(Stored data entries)
-*-

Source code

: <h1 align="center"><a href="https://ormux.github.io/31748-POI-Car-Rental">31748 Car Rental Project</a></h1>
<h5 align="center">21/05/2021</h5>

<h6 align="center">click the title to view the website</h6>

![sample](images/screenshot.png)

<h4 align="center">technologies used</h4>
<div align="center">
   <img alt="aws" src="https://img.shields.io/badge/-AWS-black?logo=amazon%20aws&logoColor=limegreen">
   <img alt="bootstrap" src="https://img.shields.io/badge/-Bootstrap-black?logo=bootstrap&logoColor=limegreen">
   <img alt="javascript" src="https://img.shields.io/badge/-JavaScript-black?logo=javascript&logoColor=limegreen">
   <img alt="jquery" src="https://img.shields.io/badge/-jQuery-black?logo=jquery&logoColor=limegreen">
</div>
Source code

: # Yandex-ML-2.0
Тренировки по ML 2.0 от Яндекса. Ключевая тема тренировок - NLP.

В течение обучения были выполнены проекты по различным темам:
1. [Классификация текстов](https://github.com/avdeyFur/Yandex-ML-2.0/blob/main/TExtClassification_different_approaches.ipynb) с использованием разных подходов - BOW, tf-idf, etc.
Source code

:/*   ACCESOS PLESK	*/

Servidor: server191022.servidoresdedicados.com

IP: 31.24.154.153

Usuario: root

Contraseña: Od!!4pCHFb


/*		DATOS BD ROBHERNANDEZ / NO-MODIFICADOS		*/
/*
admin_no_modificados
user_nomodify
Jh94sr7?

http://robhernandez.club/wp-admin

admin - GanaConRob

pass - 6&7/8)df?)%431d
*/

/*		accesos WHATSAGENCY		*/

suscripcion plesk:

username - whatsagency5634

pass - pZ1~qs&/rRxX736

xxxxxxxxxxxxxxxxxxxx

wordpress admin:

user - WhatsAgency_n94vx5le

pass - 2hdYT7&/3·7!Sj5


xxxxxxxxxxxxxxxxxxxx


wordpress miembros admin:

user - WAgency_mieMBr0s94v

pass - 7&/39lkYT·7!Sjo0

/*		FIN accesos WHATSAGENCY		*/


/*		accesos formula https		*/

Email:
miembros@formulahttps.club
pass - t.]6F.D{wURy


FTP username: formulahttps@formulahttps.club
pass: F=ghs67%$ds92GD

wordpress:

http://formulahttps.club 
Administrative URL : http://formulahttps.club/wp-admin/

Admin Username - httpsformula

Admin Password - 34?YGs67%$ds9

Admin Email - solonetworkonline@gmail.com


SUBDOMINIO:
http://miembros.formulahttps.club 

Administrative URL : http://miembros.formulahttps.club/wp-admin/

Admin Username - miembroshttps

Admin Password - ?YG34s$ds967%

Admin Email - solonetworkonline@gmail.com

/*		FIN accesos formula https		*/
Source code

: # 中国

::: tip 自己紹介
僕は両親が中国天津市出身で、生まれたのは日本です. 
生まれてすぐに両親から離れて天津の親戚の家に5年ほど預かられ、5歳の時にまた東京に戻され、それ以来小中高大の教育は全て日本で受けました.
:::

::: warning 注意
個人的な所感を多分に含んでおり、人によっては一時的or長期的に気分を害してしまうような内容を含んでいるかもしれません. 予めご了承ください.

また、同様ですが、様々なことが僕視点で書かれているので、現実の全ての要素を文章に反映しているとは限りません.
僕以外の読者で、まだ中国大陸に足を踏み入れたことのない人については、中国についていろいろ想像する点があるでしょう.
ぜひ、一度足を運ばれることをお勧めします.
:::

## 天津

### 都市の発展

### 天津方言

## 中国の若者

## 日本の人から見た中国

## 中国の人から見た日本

-*-

** What you have to do **
Provide the number of lines in these entries that hold the word "formulahttps", without any accompanying text.

** Response to the task **
6